Six in ten (63%) of community psychiatric patients said this year they definitely had trust and confidence in their psychiatrist. This is up from 59% in 2004.
One in ten (9%) of community patients said they had no trust and confidence in their psychiatrist.
And 82% of community patients say their psychiatrist definitely treats them with “dignity and respect”. This is up from 79% from 2004. Only 3% said their psychiatrist did not.
The results were from an annual Healthcare Commissionsurvey of 14,000 patients living in the community in England.
The survey reported that 86% of patients said they were definitely treated with respect and dignity by their community psychiatric nurse. Two per cent said they were not.

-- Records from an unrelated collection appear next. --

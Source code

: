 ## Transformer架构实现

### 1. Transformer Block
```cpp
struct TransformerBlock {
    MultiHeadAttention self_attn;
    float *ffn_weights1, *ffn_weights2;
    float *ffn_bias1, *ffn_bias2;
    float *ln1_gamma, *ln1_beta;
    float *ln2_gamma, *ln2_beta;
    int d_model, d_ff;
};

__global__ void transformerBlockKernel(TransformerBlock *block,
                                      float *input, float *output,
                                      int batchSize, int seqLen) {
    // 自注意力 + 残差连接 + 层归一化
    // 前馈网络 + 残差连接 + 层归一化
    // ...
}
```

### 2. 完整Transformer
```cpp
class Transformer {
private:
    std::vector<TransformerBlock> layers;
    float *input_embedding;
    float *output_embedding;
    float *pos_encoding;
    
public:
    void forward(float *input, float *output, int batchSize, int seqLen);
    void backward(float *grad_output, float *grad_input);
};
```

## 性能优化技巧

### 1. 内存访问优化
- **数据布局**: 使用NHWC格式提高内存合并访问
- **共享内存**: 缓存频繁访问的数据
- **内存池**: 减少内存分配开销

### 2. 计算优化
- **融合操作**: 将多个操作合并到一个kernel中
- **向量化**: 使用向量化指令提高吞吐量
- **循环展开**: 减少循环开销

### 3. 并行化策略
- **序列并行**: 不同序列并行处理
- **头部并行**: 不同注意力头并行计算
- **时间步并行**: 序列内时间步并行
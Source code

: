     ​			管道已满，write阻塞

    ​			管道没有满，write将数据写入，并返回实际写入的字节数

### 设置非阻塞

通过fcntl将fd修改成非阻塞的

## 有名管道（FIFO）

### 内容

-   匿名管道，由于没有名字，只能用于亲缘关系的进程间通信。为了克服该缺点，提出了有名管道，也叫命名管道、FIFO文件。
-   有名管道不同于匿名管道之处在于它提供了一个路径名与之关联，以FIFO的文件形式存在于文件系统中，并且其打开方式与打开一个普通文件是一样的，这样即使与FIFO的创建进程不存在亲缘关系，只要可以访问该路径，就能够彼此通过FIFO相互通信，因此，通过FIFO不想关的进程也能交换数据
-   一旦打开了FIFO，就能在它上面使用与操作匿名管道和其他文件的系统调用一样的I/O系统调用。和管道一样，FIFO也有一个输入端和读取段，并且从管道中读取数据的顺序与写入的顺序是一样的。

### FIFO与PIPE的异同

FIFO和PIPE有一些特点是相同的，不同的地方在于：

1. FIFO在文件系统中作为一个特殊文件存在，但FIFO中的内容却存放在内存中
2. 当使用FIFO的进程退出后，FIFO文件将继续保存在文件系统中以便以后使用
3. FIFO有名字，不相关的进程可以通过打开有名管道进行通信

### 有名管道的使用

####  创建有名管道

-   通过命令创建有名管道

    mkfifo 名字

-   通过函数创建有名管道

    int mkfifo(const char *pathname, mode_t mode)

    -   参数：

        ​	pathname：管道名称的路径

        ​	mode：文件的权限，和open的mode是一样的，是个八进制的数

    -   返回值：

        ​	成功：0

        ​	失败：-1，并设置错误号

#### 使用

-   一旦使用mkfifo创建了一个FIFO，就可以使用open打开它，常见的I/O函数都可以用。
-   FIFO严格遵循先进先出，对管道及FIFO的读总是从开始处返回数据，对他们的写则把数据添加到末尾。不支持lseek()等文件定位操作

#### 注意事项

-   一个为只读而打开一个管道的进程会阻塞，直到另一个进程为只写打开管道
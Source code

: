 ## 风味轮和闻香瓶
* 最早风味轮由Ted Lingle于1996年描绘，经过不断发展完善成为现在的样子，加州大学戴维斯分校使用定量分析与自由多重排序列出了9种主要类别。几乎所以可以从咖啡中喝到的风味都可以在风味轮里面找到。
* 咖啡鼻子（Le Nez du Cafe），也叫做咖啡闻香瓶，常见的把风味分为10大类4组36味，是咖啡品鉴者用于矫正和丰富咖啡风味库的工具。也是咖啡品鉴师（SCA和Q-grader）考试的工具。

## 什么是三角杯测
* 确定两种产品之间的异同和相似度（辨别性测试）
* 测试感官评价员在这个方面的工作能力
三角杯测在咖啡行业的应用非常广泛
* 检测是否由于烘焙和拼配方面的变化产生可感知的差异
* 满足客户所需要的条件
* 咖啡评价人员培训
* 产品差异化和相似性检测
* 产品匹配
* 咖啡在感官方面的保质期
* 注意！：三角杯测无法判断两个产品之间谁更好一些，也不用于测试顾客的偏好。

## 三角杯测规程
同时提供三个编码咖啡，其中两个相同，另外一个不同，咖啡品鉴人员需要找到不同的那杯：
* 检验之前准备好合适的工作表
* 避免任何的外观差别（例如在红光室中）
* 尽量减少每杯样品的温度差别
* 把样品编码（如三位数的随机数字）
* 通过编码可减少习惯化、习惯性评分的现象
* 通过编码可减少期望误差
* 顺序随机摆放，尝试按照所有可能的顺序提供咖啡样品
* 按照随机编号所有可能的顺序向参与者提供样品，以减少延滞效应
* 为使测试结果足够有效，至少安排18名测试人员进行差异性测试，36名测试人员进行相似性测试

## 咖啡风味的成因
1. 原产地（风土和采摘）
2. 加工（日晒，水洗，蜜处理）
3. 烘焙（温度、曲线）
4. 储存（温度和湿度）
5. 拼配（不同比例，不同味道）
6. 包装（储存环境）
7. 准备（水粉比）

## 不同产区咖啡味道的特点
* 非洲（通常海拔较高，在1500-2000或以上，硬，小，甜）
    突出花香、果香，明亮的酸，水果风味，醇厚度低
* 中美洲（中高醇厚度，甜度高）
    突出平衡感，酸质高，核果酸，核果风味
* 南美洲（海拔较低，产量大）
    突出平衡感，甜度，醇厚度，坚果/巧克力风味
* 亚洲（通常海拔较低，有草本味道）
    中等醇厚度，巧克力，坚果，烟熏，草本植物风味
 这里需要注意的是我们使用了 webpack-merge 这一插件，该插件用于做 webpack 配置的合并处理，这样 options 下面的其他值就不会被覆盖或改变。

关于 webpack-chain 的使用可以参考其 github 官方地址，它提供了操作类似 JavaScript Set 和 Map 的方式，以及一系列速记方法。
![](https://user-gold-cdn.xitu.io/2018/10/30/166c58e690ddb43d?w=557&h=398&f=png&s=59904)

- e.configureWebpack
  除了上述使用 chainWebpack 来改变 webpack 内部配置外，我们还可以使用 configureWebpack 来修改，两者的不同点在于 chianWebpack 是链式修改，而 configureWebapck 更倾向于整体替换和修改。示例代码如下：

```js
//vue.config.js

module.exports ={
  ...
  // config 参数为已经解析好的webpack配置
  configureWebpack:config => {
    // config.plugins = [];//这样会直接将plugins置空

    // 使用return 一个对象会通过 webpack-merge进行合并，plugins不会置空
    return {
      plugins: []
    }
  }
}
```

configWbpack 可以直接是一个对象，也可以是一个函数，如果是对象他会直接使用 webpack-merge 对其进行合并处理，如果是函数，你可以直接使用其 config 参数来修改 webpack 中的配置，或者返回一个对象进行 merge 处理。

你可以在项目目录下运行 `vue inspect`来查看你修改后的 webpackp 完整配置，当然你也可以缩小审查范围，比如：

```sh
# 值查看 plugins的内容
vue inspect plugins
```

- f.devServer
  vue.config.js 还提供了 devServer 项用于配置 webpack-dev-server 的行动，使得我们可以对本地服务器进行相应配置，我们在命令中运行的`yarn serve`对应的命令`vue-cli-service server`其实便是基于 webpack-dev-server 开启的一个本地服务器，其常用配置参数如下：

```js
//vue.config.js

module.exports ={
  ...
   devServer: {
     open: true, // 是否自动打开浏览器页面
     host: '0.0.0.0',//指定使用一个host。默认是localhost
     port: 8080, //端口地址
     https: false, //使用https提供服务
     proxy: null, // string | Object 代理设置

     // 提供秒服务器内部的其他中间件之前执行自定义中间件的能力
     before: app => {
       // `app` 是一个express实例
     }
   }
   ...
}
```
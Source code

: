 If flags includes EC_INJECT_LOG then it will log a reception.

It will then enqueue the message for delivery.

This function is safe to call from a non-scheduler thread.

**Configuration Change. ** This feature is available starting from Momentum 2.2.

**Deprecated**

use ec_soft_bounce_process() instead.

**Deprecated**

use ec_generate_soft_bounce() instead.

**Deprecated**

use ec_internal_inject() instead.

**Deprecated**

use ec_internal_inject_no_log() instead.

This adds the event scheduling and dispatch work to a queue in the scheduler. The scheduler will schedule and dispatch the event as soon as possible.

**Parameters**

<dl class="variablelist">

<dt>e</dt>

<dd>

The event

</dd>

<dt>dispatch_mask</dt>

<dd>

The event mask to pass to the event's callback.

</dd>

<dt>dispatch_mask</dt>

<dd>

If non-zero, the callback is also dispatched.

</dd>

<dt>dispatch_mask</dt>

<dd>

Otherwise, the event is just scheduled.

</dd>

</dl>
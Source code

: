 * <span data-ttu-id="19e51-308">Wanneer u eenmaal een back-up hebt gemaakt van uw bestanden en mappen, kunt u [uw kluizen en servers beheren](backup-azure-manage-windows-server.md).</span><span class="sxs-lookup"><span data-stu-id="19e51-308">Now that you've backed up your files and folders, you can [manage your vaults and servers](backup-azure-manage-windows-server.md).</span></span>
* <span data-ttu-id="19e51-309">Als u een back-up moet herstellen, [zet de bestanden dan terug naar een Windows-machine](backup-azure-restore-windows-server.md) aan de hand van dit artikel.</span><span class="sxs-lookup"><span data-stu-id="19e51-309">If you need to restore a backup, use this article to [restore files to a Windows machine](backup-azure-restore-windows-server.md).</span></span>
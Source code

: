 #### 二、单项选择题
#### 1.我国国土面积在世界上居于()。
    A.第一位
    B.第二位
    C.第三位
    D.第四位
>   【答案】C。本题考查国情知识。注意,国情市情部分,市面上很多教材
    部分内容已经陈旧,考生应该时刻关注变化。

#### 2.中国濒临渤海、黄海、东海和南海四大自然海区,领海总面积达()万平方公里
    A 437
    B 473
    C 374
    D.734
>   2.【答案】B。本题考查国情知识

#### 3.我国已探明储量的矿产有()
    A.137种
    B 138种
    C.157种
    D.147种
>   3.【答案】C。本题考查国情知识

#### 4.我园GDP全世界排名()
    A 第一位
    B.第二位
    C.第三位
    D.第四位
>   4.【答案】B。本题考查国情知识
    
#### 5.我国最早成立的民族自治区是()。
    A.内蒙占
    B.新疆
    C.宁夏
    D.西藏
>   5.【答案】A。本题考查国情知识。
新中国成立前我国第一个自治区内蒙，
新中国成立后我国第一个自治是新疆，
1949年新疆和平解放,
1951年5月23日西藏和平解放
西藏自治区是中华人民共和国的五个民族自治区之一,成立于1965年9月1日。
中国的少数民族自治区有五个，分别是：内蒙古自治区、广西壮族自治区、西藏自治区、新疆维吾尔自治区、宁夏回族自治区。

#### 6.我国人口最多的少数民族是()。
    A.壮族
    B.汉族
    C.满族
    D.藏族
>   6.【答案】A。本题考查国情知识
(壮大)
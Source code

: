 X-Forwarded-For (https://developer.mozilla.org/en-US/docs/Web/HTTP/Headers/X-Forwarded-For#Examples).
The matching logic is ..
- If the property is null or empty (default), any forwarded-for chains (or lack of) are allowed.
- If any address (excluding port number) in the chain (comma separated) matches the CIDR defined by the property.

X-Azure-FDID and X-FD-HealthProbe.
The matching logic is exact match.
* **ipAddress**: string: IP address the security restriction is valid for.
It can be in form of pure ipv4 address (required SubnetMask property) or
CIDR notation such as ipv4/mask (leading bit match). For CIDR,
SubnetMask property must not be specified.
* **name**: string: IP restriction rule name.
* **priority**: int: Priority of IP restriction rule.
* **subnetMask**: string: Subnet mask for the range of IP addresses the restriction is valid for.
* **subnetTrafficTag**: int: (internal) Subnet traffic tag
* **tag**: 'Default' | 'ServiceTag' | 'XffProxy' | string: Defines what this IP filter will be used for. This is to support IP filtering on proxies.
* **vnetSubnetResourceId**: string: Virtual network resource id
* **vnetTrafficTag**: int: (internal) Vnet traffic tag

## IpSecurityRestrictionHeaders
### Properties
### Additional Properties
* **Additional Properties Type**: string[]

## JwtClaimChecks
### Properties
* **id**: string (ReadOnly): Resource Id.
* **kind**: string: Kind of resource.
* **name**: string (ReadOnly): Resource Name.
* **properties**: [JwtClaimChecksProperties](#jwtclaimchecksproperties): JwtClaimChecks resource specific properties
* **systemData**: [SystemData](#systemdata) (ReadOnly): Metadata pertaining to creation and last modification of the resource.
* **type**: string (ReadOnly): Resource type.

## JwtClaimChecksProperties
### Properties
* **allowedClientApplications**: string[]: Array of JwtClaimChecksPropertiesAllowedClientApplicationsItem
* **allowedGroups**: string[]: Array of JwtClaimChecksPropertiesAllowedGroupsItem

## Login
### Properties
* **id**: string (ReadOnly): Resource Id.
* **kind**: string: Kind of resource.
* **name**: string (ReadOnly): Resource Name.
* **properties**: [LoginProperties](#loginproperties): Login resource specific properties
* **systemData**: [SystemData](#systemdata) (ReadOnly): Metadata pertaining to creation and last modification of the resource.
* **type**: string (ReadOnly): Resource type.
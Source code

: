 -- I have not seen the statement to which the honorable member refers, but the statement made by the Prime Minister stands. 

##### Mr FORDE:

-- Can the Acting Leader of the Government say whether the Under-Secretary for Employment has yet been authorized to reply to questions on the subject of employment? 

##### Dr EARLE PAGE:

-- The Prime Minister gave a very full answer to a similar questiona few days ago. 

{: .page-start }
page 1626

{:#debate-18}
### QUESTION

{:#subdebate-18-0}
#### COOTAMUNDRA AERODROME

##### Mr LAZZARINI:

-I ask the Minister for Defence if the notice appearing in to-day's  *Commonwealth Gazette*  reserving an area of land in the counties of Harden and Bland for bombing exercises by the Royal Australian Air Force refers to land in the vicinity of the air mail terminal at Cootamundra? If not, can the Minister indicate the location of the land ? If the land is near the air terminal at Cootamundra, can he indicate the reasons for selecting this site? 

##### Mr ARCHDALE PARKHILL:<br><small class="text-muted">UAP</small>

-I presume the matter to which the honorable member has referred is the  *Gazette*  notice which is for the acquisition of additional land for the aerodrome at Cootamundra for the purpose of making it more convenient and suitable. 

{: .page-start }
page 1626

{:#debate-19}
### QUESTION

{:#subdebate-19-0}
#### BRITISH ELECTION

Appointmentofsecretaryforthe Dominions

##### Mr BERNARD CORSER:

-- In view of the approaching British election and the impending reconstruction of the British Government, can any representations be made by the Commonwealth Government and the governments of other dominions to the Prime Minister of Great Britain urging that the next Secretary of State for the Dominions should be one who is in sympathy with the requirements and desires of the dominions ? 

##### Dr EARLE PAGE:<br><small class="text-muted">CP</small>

But the survey revealed that almost half (45%) of service users had no access to a crisis number to call out-of-hours.
And only four in ten (40%) said they were definitely told about possible side effects of their medication. This was up from 36% from 2004. Three in ten (32%) said they were not told of any side effects, down from 35% in 2004.
Anna Walker, chief executive of the Healthcare Commission, said the survey showed a “steady improvement” in how service users rate key aspects of their care.
However, Marjorie Wallace, chief executive of the mental health charity Sane said: “Nine years ago, we were given guidelines which said that people with severe mental illness should be able to access appropriate services 24 hours a day, 365 days a year. This report shows we still have a long way to go.”
Professor Louis Appleby, the national director for mental health, said the results showed “hugely encouraging” improvements.
However, he added: “We are still making improvements including giving people more choice in the way they are treated.
“Our programme of expanding psychological therapies, backed with £173m in funding by the third year, will help achieve this.”